* What the task asks: The answer must be every line below that holds the word "qquad".

* Input for this task:
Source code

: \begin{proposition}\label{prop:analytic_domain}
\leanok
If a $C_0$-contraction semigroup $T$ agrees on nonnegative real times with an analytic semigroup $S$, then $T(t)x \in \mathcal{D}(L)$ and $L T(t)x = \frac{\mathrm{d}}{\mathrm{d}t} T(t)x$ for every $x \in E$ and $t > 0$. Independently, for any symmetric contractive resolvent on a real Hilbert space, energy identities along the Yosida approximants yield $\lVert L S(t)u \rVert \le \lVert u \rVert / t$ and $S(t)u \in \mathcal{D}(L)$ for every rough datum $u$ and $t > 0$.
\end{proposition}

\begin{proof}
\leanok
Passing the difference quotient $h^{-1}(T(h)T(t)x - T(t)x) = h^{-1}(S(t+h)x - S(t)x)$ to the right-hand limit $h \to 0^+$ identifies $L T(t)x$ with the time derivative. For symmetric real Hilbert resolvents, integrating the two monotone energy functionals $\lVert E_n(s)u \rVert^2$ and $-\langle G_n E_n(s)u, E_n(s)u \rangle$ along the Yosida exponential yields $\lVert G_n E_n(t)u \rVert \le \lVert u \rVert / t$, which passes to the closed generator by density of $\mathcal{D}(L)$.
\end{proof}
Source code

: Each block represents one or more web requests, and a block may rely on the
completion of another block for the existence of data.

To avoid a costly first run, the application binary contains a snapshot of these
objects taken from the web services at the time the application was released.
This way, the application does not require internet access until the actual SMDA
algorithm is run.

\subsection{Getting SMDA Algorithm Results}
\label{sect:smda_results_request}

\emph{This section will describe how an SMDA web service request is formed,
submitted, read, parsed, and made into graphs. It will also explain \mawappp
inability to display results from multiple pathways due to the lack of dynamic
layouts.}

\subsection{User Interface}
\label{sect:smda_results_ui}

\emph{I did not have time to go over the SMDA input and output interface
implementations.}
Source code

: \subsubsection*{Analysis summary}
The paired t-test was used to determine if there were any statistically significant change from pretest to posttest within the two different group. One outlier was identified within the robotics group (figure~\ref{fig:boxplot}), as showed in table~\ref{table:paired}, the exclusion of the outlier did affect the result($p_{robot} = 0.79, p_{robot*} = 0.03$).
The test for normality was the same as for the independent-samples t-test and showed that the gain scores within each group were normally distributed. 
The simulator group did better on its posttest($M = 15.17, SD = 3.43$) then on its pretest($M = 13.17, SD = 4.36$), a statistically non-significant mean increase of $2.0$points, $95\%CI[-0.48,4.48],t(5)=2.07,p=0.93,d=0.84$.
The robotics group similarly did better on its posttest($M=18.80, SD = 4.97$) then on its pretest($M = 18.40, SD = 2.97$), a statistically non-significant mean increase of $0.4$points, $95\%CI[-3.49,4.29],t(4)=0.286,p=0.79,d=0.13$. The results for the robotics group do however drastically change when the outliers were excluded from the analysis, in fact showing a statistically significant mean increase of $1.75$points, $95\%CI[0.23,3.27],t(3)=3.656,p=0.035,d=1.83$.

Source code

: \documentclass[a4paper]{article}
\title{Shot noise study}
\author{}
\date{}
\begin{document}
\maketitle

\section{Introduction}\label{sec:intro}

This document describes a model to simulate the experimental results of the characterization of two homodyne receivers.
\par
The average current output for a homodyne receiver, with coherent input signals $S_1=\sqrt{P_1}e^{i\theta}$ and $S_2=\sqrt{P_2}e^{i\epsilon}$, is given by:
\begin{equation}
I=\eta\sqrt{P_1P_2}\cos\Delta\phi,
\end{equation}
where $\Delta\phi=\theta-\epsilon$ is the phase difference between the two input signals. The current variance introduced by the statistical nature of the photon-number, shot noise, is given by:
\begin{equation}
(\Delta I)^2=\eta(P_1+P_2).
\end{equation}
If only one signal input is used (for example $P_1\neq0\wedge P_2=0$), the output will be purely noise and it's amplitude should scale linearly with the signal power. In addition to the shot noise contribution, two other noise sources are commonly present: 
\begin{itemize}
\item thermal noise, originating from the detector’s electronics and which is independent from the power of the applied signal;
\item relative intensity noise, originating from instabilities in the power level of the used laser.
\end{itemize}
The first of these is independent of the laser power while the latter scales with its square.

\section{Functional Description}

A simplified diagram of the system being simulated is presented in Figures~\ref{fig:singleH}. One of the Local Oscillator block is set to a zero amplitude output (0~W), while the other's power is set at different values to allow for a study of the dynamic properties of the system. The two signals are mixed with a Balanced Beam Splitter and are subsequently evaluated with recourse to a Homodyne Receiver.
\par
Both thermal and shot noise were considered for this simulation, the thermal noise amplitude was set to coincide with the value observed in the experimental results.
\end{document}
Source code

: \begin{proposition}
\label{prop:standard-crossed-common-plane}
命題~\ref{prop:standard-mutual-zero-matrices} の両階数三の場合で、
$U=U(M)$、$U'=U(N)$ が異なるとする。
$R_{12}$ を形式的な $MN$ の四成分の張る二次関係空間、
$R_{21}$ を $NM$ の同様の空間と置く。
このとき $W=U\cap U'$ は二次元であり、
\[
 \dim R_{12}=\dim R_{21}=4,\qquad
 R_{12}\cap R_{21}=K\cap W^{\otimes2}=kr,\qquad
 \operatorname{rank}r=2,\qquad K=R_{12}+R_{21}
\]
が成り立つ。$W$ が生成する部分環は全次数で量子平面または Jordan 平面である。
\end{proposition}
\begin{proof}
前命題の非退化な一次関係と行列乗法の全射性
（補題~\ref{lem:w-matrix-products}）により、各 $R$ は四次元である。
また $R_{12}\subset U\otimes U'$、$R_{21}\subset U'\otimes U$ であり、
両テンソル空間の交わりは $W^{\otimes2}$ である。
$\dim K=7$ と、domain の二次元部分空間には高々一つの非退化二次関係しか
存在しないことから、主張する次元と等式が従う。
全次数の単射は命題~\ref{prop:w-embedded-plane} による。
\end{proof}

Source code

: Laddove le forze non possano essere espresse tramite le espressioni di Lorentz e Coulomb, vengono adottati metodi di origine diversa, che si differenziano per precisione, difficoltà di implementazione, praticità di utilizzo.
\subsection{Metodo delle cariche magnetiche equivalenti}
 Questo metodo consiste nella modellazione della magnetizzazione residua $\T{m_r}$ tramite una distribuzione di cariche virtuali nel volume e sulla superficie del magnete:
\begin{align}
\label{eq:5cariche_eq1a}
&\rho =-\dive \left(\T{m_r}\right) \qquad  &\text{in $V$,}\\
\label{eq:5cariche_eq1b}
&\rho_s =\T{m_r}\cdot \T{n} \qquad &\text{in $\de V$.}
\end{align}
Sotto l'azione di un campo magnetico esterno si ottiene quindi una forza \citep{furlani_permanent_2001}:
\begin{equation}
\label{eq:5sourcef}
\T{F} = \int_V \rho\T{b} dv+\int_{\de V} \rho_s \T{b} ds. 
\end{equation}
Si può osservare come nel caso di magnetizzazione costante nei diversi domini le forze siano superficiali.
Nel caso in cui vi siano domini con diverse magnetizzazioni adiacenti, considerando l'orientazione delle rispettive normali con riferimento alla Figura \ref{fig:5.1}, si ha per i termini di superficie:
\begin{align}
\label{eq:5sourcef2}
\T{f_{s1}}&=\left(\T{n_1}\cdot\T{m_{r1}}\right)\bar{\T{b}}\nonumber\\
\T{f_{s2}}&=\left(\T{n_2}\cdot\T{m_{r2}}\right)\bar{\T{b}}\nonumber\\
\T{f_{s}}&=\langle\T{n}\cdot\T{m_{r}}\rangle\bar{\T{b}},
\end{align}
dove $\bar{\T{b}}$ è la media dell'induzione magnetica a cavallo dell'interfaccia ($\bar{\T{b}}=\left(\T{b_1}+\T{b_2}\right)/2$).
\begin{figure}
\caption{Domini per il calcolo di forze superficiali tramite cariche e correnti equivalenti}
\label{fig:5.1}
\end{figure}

* Task response:
 \dim R_{12}=\dim R_{21}=4,\qquad
 R_{12}\cap R_{21}=K\cap W^{\otimes2}=kr,\qquad
 \operatorname{rank}r=2,\qquad K=R_{12}+R_{21}
&\rho =-\dive \left(\T{m_r}\right) \qquad  &\text{in $V$,}\\
&\rho_s =\T{m_r}\cdot \T{n} \qquad &\text{in $\de V$.}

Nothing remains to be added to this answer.